RECORDS SHOWN: Begin
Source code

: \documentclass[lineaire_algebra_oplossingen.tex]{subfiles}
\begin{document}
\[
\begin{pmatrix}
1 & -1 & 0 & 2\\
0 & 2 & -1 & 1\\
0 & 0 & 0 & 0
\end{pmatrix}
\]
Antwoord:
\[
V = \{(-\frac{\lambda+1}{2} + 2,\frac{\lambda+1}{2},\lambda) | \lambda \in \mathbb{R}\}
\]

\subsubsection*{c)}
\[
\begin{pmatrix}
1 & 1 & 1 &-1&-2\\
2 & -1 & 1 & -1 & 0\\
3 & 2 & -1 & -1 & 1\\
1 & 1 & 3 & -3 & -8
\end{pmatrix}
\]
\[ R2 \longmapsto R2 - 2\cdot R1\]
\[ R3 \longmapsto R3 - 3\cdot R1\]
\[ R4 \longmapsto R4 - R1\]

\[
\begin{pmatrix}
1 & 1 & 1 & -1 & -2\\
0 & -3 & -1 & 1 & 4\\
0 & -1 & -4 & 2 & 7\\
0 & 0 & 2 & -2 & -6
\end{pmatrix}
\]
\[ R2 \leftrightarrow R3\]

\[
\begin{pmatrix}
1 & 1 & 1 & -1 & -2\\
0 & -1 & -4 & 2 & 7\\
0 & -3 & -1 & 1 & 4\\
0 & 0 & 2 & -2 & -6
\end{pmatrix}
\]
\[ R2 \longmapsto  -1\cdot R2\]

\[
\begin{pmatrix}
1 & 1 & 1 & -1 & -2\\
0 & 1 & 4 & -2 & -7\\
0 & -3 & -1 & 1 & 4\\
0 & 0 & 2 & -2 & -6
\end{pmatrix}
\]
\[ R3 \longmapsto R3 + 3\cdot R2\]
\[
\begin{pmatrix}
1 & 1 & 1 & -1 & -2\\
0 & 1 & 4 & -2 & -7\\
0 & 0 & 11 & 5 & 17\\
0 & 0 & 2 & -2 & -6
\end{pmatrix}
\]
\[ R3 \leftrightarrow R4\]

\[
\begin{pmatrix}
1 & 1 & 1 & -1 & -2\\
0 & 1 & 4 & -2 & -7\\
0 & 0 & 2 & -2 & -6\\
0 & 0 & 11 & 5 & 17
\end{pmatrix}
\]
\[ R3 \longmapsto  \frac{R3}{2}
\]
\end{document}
RECORDS SHOWN: End
PROMPT> The data must be given again in full. Keep every line identical.

TASK ANSWER>
Source code

: \documentclass[lineaire_algebra_oplossingen.tex]{subfiles}
\begin{document}
\[
\begin{pmatrix}
1 & -1 & 0 & 2\\
0 & 2 & -1 & 1\\
0 & 0 & 0 & 0
\end{pmatrix}
\]
Antwoord:
\[
V = \{(-\frac{\lambda+1}{2} + 2,\frac{\lambda+1}{2},\lambda) | \lambda \in \mathbb{R}\}
\]

\subsubsection*{c)}
\[
\begin{pmatrix}
1 & 1 & 1 &-1&-2\\
2 & -1 & 1 & -1 & 0\\
3 & 2 & -1 & -1 & 1\\
1 & 1 & 3 & -3 & -8
\end{pmatrix}
\]
\[ R2 \longmapsto R2 - 2\cdot R1\]
\[ R3 \longmapsto R3 - 3\cdot R1\]
\[ R4 \longmapsto R4 - R1\]

\[
\begin{pmatrix}
1 & 1 & 1 & -1 & -2\\
0 & -3 & -1 & 1 & 4\\
0 & -1 & -4 & 2 & 7\\
0 & 0 & 2 & -2 & -6
\end{pmatrix}
\]
\[ R2 \leftrightarrow R3\]

\[
\begin{pmatrix}
1 & 1 & 1 & -1 & -2\\
0 & -1 & -4 & 2 & 7\\
0 & -3 & -1 & 1 & 4\\
0 & 0 & 2 & -2 & -6
\end{pmatrix}
\]
\[ R2 \longmapsto  -1\cdot R2\]

\[
\begin{pmatrix}
1 & 1 & 1 & -1 & -2\\
0 & 1 & 4 & -2 & -7\\
0 & -3 & -1 & 1 & 4\\
0 & 0 & 2 & -2 & -6
\end{pmatrix}
\]
\[ R3 \longmapsto R3 + 3\cdot R2\]
\[
\begin{pmatrix}
1 & 1 & 1 & -1 & -2\\
0 & 1 & 4 & -2 & -7\\
0 & 0 & 11 & 5 & 17\\
0 & 0 & 2 & -2 & -6
\end{pmatrix}
\]
\[ R3 \leftrightarrow R4\]

\[
\begin{pmatrix}
1 & 1 & 1 & -1 & -2\\
0 & 1 & 4 & -2 & -7\\
0 & 0 & 2 & -2 & -6\\
0 & 0 & 11 & 5 & 17
\end{pmatrix}
\]
\[ R3 \longmapsto  \frac{R3}{2}
\]
\end{document}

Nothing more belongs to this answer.